Work item:
Below are lines of data, and only some are wanted. Please repeat exactly those from the line that has "CPU 上运行的内容。纯采样分析器通常只检测当前在运行状态的线程中执行的函数，因为休眠线程不会被调度到 CPU" through the line that has "图 3.6：微基准测试过程".

Stored data entries:
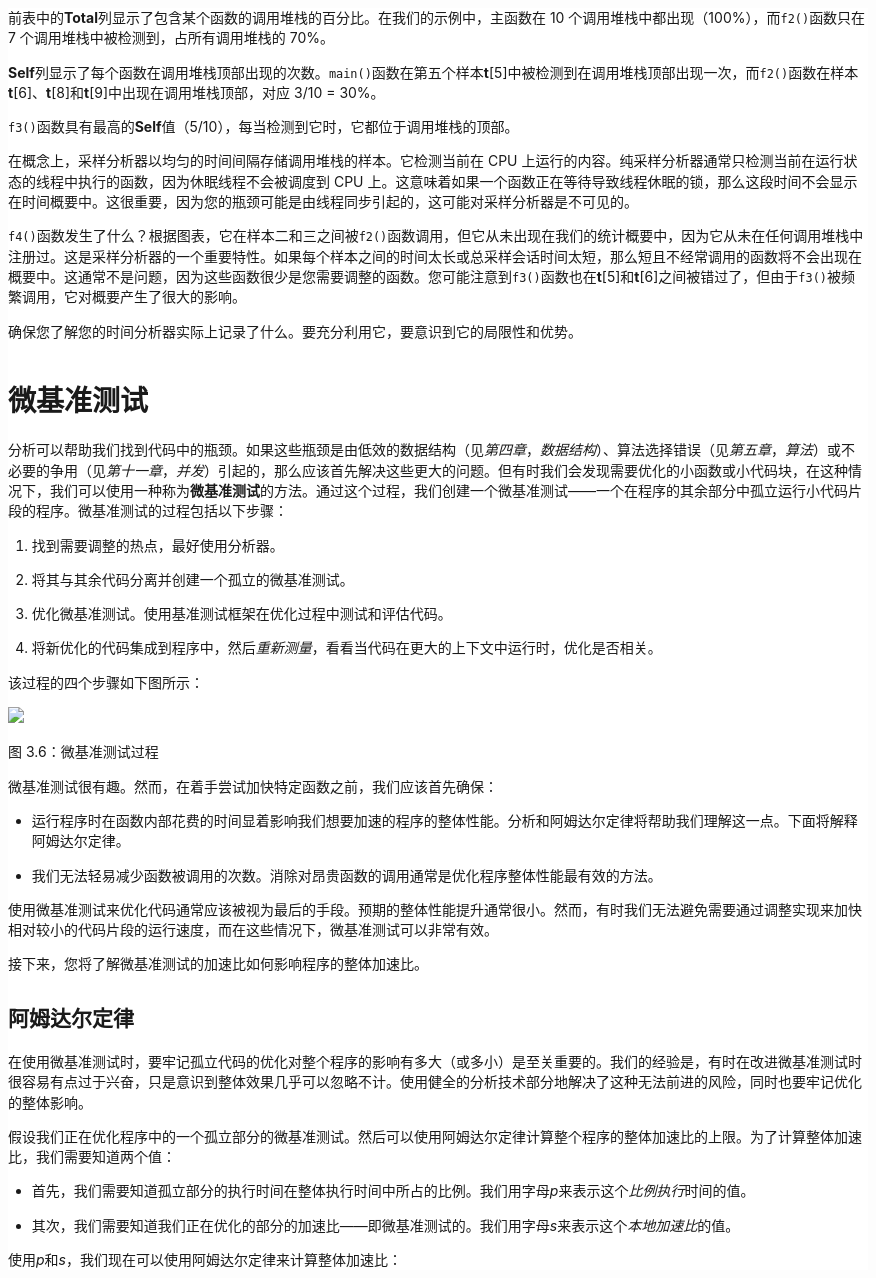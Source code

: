 前表中的**Total**列显示了包含某个函数的调用堆栈的百分比。在我们的示例中，主函数在 10 个调用堆栈中都出现（100%），而`f2()`函数只在 7 个调用堆栈中被检测到，占所有调用堆栈的 70%。

**Self**列显示了每个函数在调用堆栈顶部出现的次数。`main()`函数在第五个样本**t**[5]中被检测到在调用堆栈顶部出现一次，而`f2()`函数在样本**t**[6]、**t**[8]和**t**[9]中出现在调用堆栈顶部，对应 3/10 = 30%。

`f3()`函数具有最高的**Self**值（5/10），每当检测到它时，它都位于调用堆栈的顶部。

在概念上，采样分析器以均匀的时间间隔存储调用堆栈的样本。它检测当前在 CPU 上运行的内容。纯采样分析器通常只检测当前在运行状态的线程中执行的函数，因为休眠线程不会被调度到 CPU 上。这意味着如果一个函数正在等待导致线程休眠的锁，那么这段时间不会显示在时间概要中。这很重要，因为您的瓶颈可能是由线程同步引起的，这可能对采样分析器是不可见的。

`f4()`函数发生了什么？根据图表，它在样本二和三之间被`f2()`函数调用，但它从未出现在我们的统计概要中，因为它从未在任何调用堆栈中注册过。这是采样分析器的一个重要特性。如果每个样本之间的时间太长或总采样会话时间太短，那么短且不经常调用的函数将不会出现在概要中。这通常不是问题，因为这些函数很少是您需要调整的函数。您可能注意到`f3()`函数也在**t**[5]和**t**[6]之间被错过了，但由于`f3()`被频繁调用，它对概要产生了很大的影响。

确保您了解您的时间分析器实际上记录了什么。要充分利用它，要意识到它的局限性和优势。

# 微基准测试

分析可以帮助我们找到代码中的瓶颈。如果这些瓶颈是由低效的数据结构（见*第四章*，*数据结构*）、算法选择错误（见*第五章*，*算法*）或不必要的争用（见*第十一章*，*并发*）引起的，那么应该首先解决这些更大的问题。但有时我们会发现需要优化的小函数或小代码块，在这种情况下，我们可以使用一种称为**微基准测试**的方法。通过这个过程，我们创建一个微基准测试——一个在程序的其余部分中孤立运行小代码片段的程序。微基准测试的过程包括以下步骤：

1.  找到需要调整的热点，最好使用分析器。

1.  将其与其余代码分离并创建一个孤立的微基准测试。

1.  优化微基准测试。使用基准测试框架在优化过程中测试和评估代码。

1.  将新优化的代码集成到程序中，然后*重新测量*，看看当代码在更大的上下文中运行时，优化是否相关。

该过程的四个步骤如下图所示：

![](https://github.com/OpenDocCN/freelearn-c-cpp-zh/raw/master/docs/cpp-hiperf/img/B15619_03_06.png)

图 3.6：微基准测试过程

微基准测试很有趣。然而，在着手尝试加快特定函数之前，我们应该首先确保：

+   运行程序时在函数内部花费的时间显着影响我们想要加速的程序的整体性能。分析和阿姆达尔定律将帮助我们理解这一点。下面将解释阿姆达尔定律。

+   我们无法轻易减少函数被调用的次数。消除对昂贵函数的调用通常是优化程序整体性能最有效的方法。

使用微基准测试来优化代码通常应该被视为最后的手段。预期的整体性能提升通常很小。然而，有时我们无法避免需要通过调整实现来加快相对较小的代码片段的运行速度，而在这些情况下，微基准测试可以非常有效。

接下来，您将了解微基准测试的加速比如何影响程序的整体加速比。

## 阿姆达尔定律

在使用微基准测试时，要牢记孤立代码的优化对整个程序的影响有多大（或多小）是至关重要的。我们的经验是，有时在改进微基准测试时很容易有点过于兴奋，只是意识到整体效果几乎可以忽略不计。使用健全的分析技术部分地解决了这种无法前进的风险，同时也要牢记优化的整体影响。

假设我们正在优化程序中的一个孤立部分的微基准测试。然后可以使用阿姆达尔定律计算整个程序的整体加速比的上限。为了计算整体加速比，我们需要知道两个值：

+   首先，我们需要知道孤立部分的执行时间在整体执行时间中所占的比例。我们用字母*p*来表示这个*比例执行*时间的值。

+   其次，我们需要知道我们正在优化的部分的加速比——即微基准测试的。我们用字母*s*来表示这个*本地加速比*的值。

使用*p*和*s*，我们现在可以使用阿姆达尔定律来计算整体加速比：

Solution to the exercise:
在概念上，采样分析器以均匀的时间间隔存储调用堆栈的样本。它检测当前在 CPU 上运行的内容。纯采样分析器通常只检测当前在运行状态的线程中执行的函数，因为休眠线程不会被调度到 CPU 上。这意味着如果一个函数正在等待导致线程休眠的锁，那么这段时间不会显示在时间概要中。这很重要，因为您的瓶颈可能是由线程同步引起的，这可能对采样分析器是不可见的。

`f4()`函数发生了什么？根据图表，它在样本二和三之间被`f2()`函数调用，但它从未出现在我们的统计概要中，因为它从未在任何调用堆栈中注册过。这是采样分析器的一个重要特性。如果每个样本之间的时间太长或总采样会话时间太短，那么短且不经常调用的函数将不会出现在概要中。这通常不是问题，因为这些函数很少是您需要调整的函数。您可能注意到`f3()`函数也在**t**[5]和**t**[6]之间被错过了，但由于`f3()`被频繁调用，它对概要产生了很大的影响。

确保您了解您的时间分析器实际上记录了什么。要充分利用它，要意识到它的局限性和优势。

# 微基准测试

分析可以帮助我们找到代码中的瓶颈。如果这些瓶颈是由低效的数据结构（见*第四章*，*数据结构*）、算法选择错误（见*第五章*，*算法*）或不必要的争用（见*第十一章*，*并发*）引起的，那么应该首先解决这些更大的问题。但有时我们会发现需要优化的小函数或小代码块，在这种情况下，我们可以使用一种称为**微基准测试**的方法。通过这个过程，我们创建一个微基准测试——一个在程序的其余部分中孤立运行小代码片段的程序。微基准测试的过程包括以下步骤：

1.  找到需要调整的热点，最好使用分析器。

1.  将其与其余代码分离并创建一个孤立的微基准测试。

1.  优化微基准测试。使用基准测试框架在优化过程中测试和评估代码。

1.  将新优化的代码集成到程序中，然后*重新测量*，看看当代码在更大的上下文中运行时，优化是否相关。

该过程的四个步骤如下图所示：

![](https://github.com/OpenDocCN/freelearn-c-cpp-zh/raw/master/docs/cpp-hiperf/img/B15619_03_06.png)

图 3.6：微基准测试过程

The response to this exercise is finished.